Mass transit is the cure for highway congestion. Commuter trains and subways make sense in New York, Chicago and a few other cities, and there are other forms of transit, like express buses, that can make a difference elsewhere. (Vans offering door-to-door service are a boon to the elderly and people without cars.) But for most Americans, mass transit is impractical and irrelevant. Since 1970, transit systems have received more than $500 billion in subsidies (in today’s dollars), but people have kept voting with their wheels. Transit has been losing market share to the car and now carries just 3 percent of urban commuters outside New York City. It’s easy to see why from one statistic: the average commute by public transportation takes twice as long as the average commute by car.

Anthony Downs, an economist at the Brookings Institution who favors giving more aid to transit, says the subsidies have social benefits (like helping people without cars), but he warns it will make little difference in highway congestion. O’Toole and Wendell Cox, a transportation expert and visiting fellow at the Heritage Foundation, estimate that even if Congress miraculously tripled the annual subsidy for transit, the average driver’s commute would be reduced by a grand total of 22 seconds.

Drivers are getting a free ride. Yes, the government spends a lot more money on highways than transit, but most of that money comes out of the drivers’ pockets. If you add up the costs of driving — the car owner’s costs as well as the public cost of building and maintaining highways and local streets, the salaries of police patrolling the roads — it works out to about 20 cents per passenger mile, and drivers pay more than 19 of those cents, according to Cox. A trip on a local bus or commuter train costs nearly four times as much, and taxpayers subsidize three-quarters of that cost.

Drivers do avoid paying some indirect costs of their cars, like the health consequences of the pollution from tailpipes. One of the most thorough attempts to measure these social costs was done by Mark Delucchi, a cost-benefit analyst at the University of California, Davis, who factored in everything from expenditures in the Persian Gulf to the cost of the real estate devoted to free parking lots. Autonomists complain that he overestimated the car’s costs, but even so, his calculations show that when compared with the social costs of transit systems (like taxpayer subsidies and noise from buses), the car is at least twice as cheap per passenger mile as transit.
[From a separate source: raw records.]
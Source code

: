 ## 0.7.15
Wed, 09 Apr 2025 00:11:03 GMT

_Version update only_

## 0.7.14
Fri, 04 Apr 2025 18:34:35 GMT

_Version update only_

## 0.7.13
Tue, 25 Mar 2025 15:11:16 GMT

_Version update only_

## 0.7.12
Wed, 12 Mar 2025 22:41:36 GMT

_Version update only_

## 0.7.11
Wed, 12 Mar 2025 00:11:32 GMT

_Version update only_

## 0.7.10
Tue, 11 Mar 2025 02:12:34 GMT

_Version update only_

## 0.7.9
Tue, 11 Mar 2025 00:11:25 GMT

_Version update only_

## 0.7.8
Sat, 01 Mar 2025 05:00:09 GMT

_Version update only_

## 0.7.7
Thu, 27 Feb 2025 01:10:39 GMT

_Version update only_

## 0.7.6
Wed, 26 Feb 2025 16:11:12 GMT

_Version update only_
New highways just make things worse. Environmentalists and smart-growth planners say that more highways merely create more problems because of ”induced demand,” also known as the if-you-build-it-they-will-come theory. They argue that any new stretch of highway will fill up quickly because drivers discover new uses for it. Adding new lanes or roads may ease traffic temporarily, they say, but ultimately you’re doomed to become like Los Angeles.

A new freeway does indeed attract new drivers, but that doesn’t mean it’s not worth building. Besides benefiting those drivers (no small thing), it eases the strain on the road network. This year’s report from the Texas Transportation Institute confirms other research showing that when you take population growth into account, traffic congestion has been increasing more rapidly in the cities that haven’t been building roads. The reason for Los Angeles’s traffic morass is that it didn’t build enough freeways, incredible as that sounds. The great symbol of sprawl is not what it seems when you compare it with other cities using the Census Bureau’s definition of an ”urbanized area,” which extends until the point where there’s open countryside. By this definition, Los Angeles is the most densely populated city in America, with 7,068 persons per square mile of urbanized area. Its traffic is terrible because it built only about half the freeways originally planned, so that it now has fewer miles of freeway per capita than any other major city.